#### Exercise
The line with "Core programming language", the line with "Framework to orchestrate", and all lines between them in the material below: return these exactly, and no others.

#### Data provided
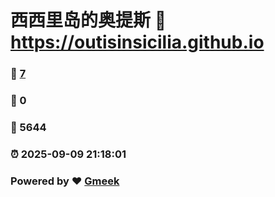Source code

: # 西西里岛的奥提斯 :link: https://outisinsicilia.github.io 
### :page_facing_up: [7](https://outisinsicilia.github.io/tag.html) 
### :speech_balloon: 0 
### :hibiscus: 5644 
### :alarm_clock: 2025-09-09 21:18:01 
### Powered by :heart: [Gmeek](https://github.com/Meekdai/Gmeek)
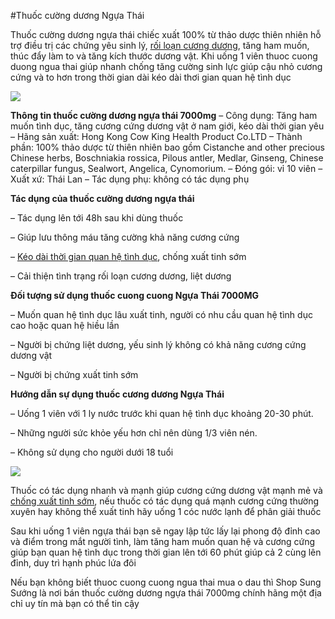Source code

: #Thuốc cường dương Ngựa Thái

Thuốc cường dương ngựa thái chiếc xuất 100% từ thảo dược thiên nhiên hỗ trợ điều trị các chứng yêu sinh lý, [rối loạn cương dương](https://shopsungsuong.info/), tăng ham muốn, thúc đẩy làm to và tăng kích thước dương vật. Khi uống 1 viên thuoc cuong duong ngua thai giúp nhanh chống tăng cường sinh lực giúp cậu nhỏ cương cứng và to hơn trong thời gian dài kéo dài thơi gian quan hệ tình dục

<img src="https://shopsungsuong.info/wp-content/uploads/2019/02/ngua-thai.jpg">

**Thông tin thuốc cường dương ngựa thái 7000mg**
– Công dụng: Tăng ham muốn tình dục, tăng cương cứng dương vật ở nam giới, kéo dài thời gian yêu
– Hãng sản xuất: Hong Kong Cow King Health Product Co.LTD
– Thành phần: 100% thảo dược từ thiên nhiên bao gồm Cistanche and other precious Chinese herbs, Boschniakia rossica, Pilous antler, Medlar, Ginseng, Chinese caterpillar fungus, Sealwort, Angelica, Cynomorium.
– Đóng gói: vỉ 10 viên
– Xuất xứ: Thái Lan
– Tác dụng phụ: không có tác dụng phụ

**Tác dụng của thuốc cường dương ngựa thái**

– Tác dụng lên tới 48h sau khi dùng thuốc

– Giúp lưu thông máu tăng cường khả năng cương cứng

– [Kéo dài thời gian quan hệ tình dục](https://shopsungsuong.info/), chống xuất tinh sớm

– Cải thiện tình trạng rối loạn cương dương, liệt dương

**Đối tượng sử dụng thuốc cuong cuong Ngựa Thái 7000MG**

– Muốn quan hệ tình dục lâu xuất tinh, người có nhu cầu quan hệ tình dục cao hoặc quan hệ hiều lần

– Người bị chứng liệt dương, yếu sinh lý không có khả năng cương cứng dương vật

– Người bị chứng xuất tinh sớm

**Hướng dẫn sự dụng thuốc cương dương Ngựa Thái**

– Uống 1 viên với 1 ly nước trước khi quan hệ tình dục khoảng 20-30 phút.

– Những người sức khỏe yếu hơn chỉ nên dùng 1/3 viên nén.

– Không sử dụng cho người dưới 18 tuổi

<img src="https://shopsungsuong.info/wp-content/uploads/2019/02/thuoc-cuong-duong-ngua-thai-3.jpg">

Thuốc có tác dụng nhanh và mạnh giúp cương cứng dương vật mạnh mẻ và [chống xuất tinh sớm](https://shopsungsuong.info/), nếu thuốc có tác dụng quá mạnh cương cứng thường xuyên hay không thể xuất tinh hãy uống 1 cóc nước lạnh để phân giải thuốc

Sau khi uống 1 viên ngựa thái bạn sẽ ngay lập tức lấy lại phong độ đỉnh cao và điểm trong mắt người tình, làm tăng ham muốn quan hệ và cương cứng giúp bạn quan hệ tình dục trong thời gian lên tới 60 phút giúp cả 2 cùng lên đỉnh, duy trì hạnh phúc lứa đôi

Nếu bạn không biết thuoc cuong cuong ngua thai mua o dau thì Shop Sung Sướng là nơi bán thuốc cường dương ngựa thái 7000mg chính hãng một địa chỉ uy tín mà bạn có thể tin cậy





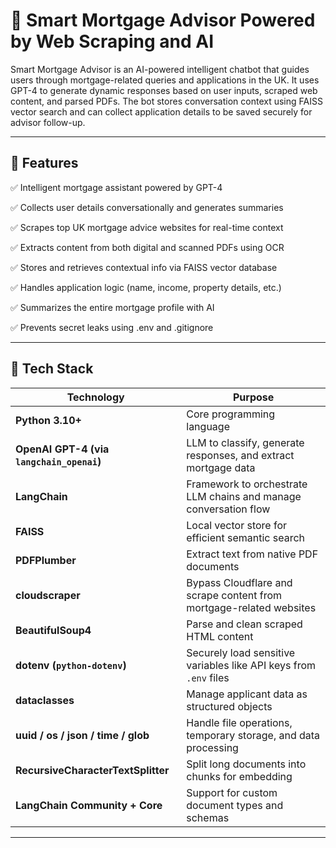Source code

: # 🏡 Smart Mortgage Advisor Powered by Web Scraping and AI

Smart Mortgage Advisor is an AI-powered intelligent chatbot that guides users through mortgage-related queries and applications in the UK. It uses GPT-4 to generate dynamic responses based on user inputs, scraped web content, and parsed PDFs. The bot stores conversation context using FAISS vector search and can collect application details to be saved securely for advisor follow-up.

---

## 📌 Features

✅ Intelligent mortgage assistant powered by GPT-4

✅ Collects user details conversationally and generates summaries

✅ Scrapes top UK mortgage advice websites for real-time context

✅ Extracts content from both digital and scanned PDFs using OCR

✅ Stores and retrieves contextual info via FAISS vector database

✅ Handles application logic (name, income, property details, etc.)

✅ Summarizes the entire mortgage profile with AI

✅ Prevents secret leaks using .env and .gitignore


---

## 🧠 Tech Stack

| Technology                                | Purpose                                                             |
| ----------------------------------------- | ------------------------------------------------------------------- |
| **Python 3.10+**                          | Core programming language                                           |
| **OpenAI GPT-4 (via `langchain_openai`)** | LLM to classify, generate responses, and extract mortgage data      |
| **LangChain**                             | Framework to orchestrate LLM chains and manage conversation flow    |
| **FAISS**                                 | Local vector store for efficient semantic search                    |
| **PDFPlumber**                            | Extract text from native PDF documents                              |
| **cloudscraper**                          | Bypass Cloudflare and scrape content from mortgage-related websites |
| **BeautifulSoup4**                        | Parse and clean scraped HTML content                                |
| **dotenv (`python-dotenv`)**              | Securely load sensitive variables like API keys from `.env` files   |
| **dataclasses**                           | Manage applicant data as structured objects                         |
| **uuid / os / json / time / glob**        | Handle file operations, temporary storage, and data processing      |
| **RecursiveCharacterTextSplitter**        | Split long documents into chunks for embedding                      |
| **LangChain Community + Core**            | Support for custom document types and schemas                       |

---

--

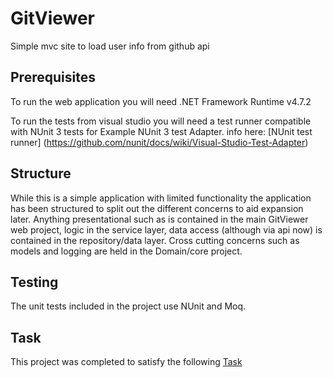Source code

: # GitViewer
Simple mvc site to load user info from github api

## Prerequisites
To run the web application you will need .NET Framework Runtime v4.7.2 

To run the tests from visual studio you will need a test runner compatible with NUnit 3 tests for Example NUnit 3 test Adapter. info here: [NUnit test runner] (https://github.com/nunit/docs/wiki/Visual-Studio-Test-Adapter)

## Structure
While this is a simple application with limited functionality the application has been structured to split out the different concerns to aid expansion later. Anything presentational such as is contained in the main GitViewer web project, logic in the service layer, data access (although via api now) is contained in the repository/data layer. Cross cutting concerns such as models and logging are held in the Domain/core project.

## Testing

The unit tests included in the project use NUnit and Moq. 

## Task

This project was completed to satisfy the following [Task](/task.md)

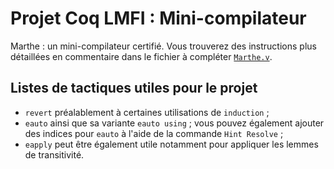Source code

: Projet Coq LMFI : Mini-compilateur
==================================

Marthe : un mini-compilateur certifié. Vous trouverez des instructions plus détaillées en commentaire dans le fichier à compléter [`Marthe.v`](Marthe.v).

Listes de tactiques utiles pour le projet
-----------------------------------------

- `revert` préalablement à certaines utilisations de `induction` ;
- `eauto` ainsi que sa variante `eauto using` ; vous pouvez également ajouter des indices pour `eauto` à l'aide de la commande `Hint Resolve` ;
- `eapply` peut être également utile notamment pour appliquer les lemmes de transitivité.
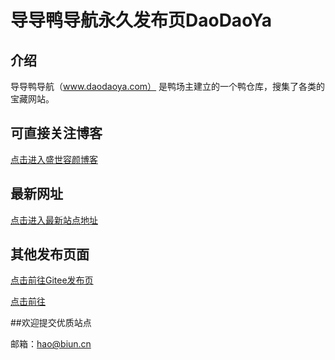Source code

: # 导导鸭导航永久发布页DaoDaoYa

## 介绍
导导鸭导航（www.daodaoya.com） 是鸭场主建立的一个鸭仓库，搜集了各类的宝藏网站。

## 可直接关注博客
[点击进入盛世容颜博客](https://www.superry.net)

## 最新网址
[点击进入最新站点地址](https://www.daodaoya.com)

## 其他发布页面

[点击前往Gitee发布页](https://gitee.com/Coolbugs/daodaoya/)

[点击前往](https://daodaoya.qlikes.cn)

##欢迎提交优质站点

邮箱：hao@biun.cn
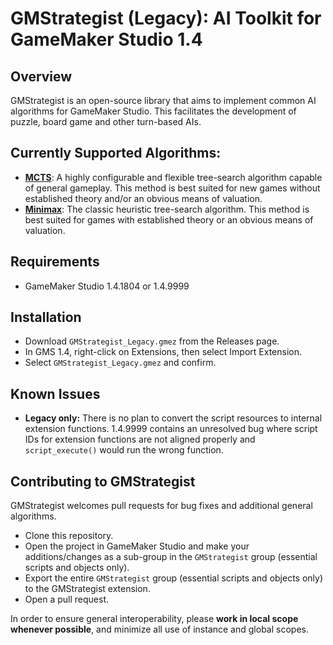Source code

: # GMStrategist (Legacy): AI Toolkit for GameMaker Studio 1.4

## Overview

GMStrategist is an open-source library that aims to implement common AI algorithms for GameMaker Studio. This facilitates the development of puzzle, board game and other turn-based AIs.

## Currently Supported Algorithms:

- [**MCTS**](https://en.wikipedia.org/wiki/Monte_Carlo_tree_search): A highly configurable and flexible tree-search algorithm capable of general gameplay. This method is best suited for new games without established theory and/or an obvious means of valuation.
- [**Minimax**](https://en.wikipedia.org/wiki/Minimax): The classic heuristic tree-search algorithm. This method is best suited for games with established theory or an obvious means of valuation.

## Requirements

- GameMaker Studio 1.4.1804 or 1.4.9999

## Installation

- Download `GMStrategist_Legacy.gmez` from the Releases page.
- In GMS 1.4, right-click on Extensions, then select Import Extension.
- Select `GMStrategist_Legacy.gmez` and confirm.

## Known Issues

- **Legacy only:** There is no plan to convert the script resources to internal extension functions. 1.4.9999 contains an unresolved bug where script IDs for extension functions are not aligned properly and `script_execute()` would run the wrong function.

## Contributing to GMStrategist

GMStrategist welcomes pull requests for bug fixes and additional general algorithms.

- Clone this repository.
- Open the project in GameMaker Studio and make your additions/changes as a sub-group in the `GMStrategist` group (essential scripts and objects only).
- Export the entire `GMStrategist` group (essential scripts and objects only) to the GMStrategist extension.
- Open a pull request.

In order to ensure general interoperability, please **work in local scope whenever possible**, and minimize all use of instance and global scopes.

* * *

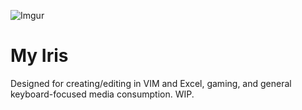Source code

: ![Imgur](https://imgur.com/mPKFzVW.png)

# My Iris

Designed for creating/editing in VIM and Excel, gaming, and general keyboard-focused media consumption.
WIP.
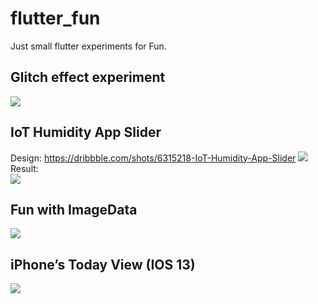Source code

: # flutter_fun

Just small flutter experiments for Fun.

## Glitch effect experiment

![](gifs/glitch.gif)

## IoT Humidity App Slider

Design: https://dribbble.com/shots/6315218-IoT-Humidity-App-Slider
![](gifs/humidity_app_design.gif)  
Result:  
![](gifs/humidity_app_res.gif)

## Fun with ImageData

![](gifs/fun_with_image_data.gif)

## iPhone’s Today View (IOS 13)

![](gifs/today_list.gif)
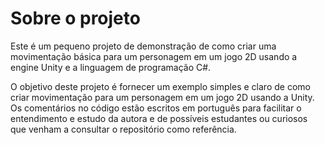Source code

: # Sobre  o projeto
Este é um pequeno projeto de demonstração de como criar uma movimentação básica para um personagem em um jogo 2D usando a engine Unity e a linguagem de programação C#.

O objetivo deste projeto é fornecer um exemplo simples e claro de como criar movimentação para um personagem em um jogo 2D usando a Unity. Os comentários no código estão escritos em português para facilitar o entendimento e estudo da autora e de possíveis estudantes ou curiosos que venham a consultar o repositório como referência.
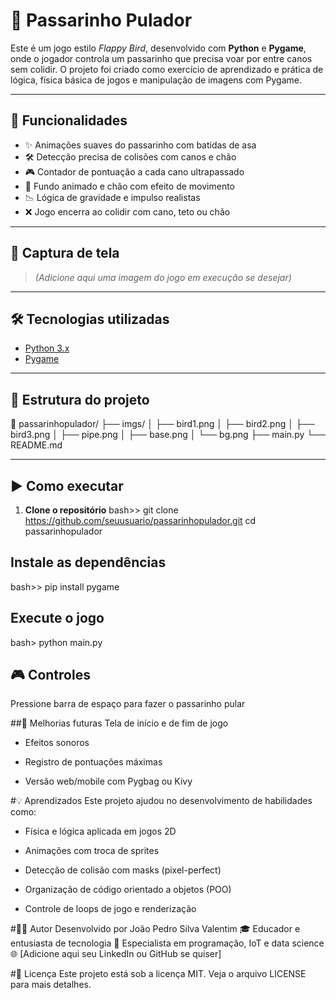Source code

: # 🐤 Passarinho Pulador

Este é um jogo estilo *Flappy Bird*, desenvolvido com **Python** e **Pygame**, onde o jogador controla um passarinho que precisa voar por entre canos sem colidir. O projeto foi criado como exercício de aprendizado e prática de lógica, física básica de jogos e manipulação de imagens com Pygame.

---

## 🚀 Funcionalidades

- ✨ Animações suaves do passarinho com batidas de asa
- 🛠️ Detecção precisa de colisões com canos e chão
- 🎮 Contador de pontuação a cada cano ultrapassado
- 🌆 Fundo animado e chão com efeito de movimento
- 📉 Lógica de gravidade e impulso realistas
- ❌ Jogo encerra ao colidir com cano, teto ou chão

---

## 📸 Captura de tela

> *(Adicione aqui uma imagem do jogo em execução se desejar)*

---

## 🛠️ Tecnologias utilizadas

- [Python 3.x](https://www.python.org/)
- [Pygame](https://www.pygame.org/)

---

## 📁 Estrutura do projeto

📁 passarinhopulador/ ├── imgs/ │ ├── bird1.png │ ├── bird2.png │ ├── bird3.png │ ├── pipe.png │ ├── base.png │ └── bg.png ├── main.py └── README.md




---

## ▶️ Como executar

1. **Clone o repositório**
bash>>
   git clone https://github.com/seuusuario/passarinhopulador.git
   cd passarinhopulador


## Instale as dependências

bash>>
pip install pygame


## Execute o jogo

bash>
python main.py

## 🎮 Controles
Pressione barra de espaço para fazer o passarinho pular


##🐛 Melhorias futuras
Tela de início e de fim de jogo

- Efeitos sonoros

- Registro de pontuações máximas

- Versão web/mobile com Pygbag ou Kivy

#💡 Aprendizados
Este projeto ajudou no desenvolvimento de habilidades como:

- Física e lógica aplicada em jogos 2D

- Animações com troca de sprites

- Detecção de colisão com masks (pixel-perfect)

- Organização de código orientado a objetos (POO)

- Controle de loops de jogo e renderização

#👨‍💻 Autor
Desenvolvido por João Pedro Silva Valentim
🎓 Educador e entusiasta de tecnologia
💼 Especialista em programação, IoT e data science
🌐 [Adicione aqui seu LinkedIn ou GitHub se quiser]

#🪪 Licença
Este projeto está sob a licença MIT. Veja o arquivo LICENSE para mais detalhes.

#### Solution for this exercise
| **Python 3.10+**                          | Core programming language                                           |
| **OpenAI GPT-4 (via `langchain_openai`)** | LLM to classify, generate responses, and extract mortgage data      |
| **LangChain**                             | Framework to orchestrate LLM chains and manage conversation flow    |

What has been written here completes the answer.